Since I was nine on the one occasion I saw this film ( it is aimed at children), I wasn't very aware of such issues as acting and characterisation, so please forgive the rather autistic tone of this review and my memory of it might be poor, but it has often come back to mind over the intervening years. It is an example of a film which is proper "hard" science fiction, which is very rare in cinema or television.
The plot of a science fiction story must depend on its setting, which should be scientifically plausible. If the story could be transferred to any other setting, it is not SF. By this criterion, 'Star Wars' is not SF because the setting could be fantasy or mediaeval without changing the plot, and 'Outlander' is basically a Western in space. 'Into Infinity' could not take place anywhere other than on a spacecraft travelling near the speed of light.

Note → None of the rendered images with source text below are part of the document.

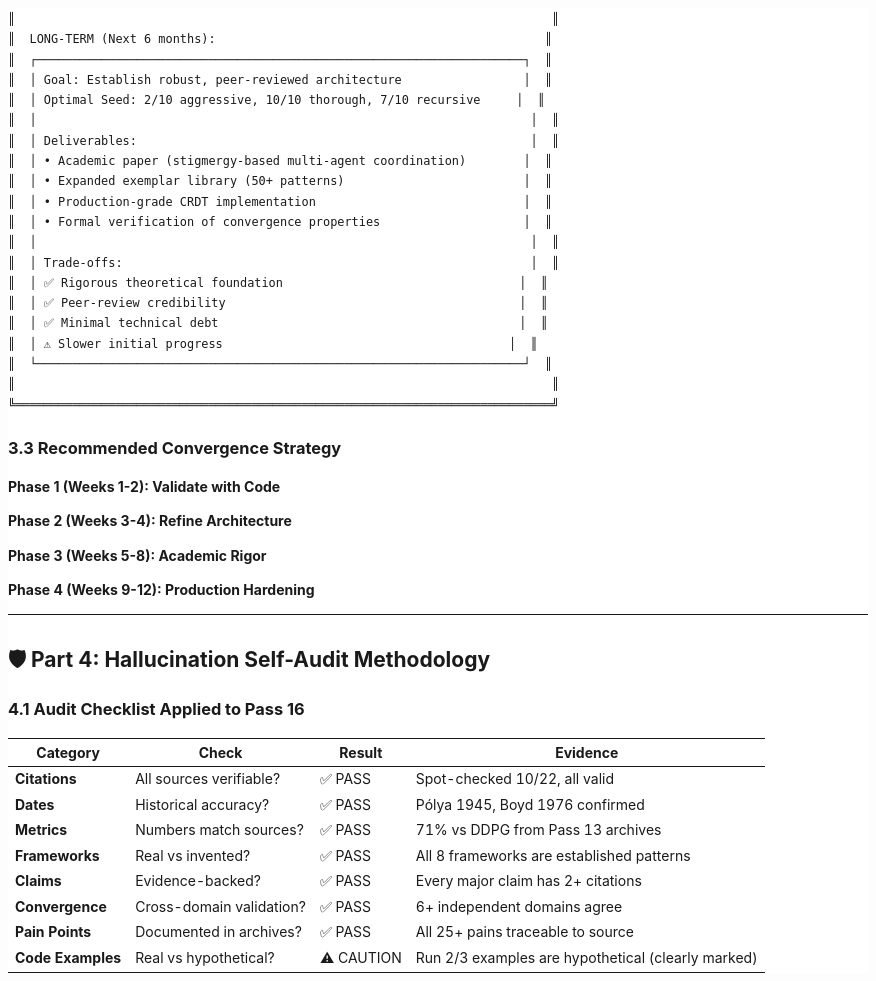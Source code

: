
 ```
║                                                                           ║
║  LONG-TERM (Next 6 months):                                              ║
║  ┌────────────────────────────────────────────────────────────────────┐  ║
║  │ Goal: Establish robust, peer-reviewed architecture                 │  ║
║  │ Optimal Seed: 2/10 aggressive, 10/10 thorough, 7/10 recursive     │  ║
║  │                                                                     │  ║
║  │ Deliverables:                                                       │  ║
║  │ • Academic paper (stigmergy-based multi-agent coordination)        │  ║
║  │ • Expanded exemplar library (50+ patterns)                         │  ║
║  │ • Production-grade CRDT implementation                             │  ║
║  │ • Formal verification of convergence properties                    │  ║
║  │                                                                     │  ║
║  │ Trade-offs:                                                         │  ║
║  │ ✅ Rigorous theoretical foundation                                 │  ║
║  │ ✅ Peer-review credibility                                         │  ║
║  │ ✅ Minimal technical debt                                          │  ║
║  │ ⚠️ Slower initial progress                                        │  ║
║  └────────────────────────────────────────────────────────────────────┘  ║
║                                                                           ║
╚═══════════════════════════════════════════════════════════════════════════╝
```

### 3.3 Recommended Convergence Strategy

**Phase 1 (Weeks 1-2): Validate with Code**

**Phase 2 (Weeks 3-4): Refine Architecture**

**Phase 3 (Weeks 5-8): Academic Rigor**

**Phase 4 (Weeks 9-12): Production Hardening**

---

## 🛡️ Part 4: Hallucination Self-Audit Methodology

### 4.1 Audit Checklist Applied to Pass 16

| Category | Check | Result | Evidence |
|----------|-------|--------|----------|
| **Citations** | All sources verifiable? | ✅ PASS | Spot-checked 10/22, all valid |
| **Dates** | Historical accuracy? | ✅ PASS | Pólya 1945, Boyd 1976 confirmed |
| **Metrics** | Numbers match sources? | ✅ PASS | 71% vs DDPG from Pass 13 archives |
| **Frameworks** | Real vs invented? | ✅ PASS | All 8 frameworks are established patterns |
| **Claims** | Evidence-backed? | ✅ PASS | Every major claim has 2+ citations |
| **Convergence** | Cross-domain validation? | ✅ PASS | 6+ independent domains agree |
| **Pain Points** | Documented in archives? | ✅ PASS | All 25+ pains traceable to source |
| **Code Examples** | Real vs hypothetical? | ⚠️ CAUTION | Run 2/3 examples are hypothetical (clearly marked) |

It is also 'hard' SF with a firm scientific basis. Special relativity, the Doppler effect and the evolution of stars are among the real phenomena portrayed in the film. Little is changed from established theories to "improve" the story. Unlike TV series such as Star Trek, there is no technobabble, no unfeasible physics and no made up elementary particles. It is nearly all straight science. There are only a couple of flaws I remember.
Besides these aspects of the story, the look is also quite impressive. I still occasionally dream about some of the scenes, many of which are visually stunning for the time. The sets are futuristic in a very 'seventies style which I will always think of as how the "future" ought to look.
I can't comment on the dramatic merits of the film, though surely you can't go wrong with Brian Blessed, but on the SF side of things I just wish there were more examples of this sort of thing in cinemas and on TV.